Laugh. Be Merry. Live With Joy!

Don’t take everything so seriously. God gave us the great gift of laughter. Use it!

Have you ever thought about laughter? It’s such a lovely, strange, wonderful, human capacity. It is a uniquely human attribute. We’re the only beings in creation who laugh. And it is not a one dimensional thing either. We laugh at jokes and at the recognition of silliness. We chuckle, chortle, guffaw, giggle, and cackle. We laugh quietly to ourselves, and we laugh out loud with others, uproariously.

Of course, even laughter can have a dark side. C.S. Lewis in one of his Screwtape Letters gives us a sense of how even laughter can be used sinfully. How we can laugh at others failures, we can demean them with our laughter. We can laugh at the expense of others, or frivolously at bawdy humor. In other words, in our fallen condition we can laugh at the suffering of others and sin doing so.

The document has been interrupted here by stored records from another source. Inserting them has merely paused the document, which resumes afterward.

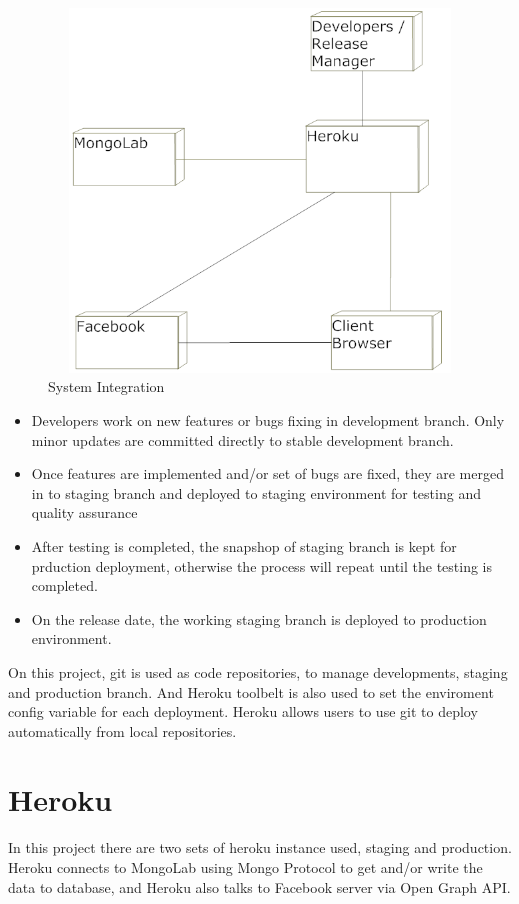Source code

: \vspace{3em}
\begin{figure}[H]
\begin{center}
\includegraphics[height=3.8in,width=6.5in]{images/systemIntegration.png}
\caption{System Integration}
\label{fig:system-integration}
\end{center}
\end{figure}

\begin{itemize}
\item Developers work on new features or bugs fixing in development branch. Only minor updates are committed directly to stable development branch.
\item Once features are implemented and/or set of bugs are fixed, they are merged in to staging branch and deployed to staging environment for testing and quality assurance
\item After testing is completed, the snapshop of staging branch is kept for prduction deployment, otherwise the process will repeat until the testing is completed.
\item On the release date, the working staging branch is deployed to production environment.
\end{itemize}

On this project, git is used as code repositories, to manage developments, staging and production branch. And Heroku toolbelt is also used to set the enviroment config variable for each deployment. Heroku allows users to use git to deploy automatically from local repositories. 
 
\section{Heroku}
In this project there are two sets of heroku instance used, staging and production. 
Heroku connects to MongoLab using Mongo Protocol to get and/or write the data to database, and Heroku also talks to Facebook server via Open Graph API.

But laughter in its most human, most healthy sense, is one of life’s greatest gifts. To see the funny side of life is one of the most endearing of human qualities. To be able to laugh at ourselves shows a true capacity for mature, comfortable humility. Laughter is a source of joyful pleasure, or simply the outward expression of true happiness.

What is even more interesting is that this most unique of human of gifts is directly from God. What does this reveal to us about God? If we are, as the scriptures say, “made in the image and likeness of God,” does this not imply that the gift of humor and laughter is of God, not just from God?

It is not hard for us to imagine that Jesus knew the pleasure of laughter. The Gospels give us only vignettes of the life of Jesus, especially from his three years of public ministry. They do not cover every moment of his life. They do not tell us about the very human moments of laughter and joy he would have had with his mother and father, Mary and Joseph, or the quiet times he must have had with his friends and his disciples as they walked from place to place, or when they were together around a fire in the evenings. In his humanity, we can believe, without hesitation, that he would have enjoyed the company of others and would have been able to laugh at the foibles of human character.

Joy is central to the Nature of God. When God finished creating all things out of nothing, out of His perfect Nature, He stood back and declared, “It is good.” Could that hum that scientists have recorded in the vastness of space, that poets and composers have called, “the music of the spheres,” be the reverberating sound of God’s creative laughter, still rippling through the entirety of the universe?

If a Christian is not filled with joy and laughter in his or her faith, something is missing. If Christians cannot laugh at themselves when they fall short of the ideal, something is surely missing. If Christians cannot laugh at their sometimes foolish and silly reasons for sinning, something is wrong. If a Christian takes him or herself too seriously and cannot abide anything but dour, serious, condemnation of a dark world, something is terribly wrong.

God created out of love, out of the joy that enlivens and inspires love. It is a fact, of course, that humanity is fallen, that suffering is real, and that it is a result of human foolishness, which is, ultimately, the result of pride. But Christians also know that, because God loved us, he sent his only begotten Son into this world to redeem us out of that love, to heal that broken relationship. We will not, of course, avoid suffering, because we are human and fallen, but we know that we are forgiven, that the gates of Paradise have been opened for us again, by and through the love of God. All of this is a matter of pure joy!

As Christians let us learn to laugh for joy, precisely because we know God and his love for all of us and all of his creation. Let us learn to laugh at ourselves when we act foolishly. This can only come from a healthy humility. Let us laugh because we know that, even though we are foolish at times, God’s love is unconditional and infinite, that He forgives us joyfully when we turn to Him in humble recognition of our foolishness. Let us laugh because our faith is rich and full and rooted in that knowledge that God is love, infinitely.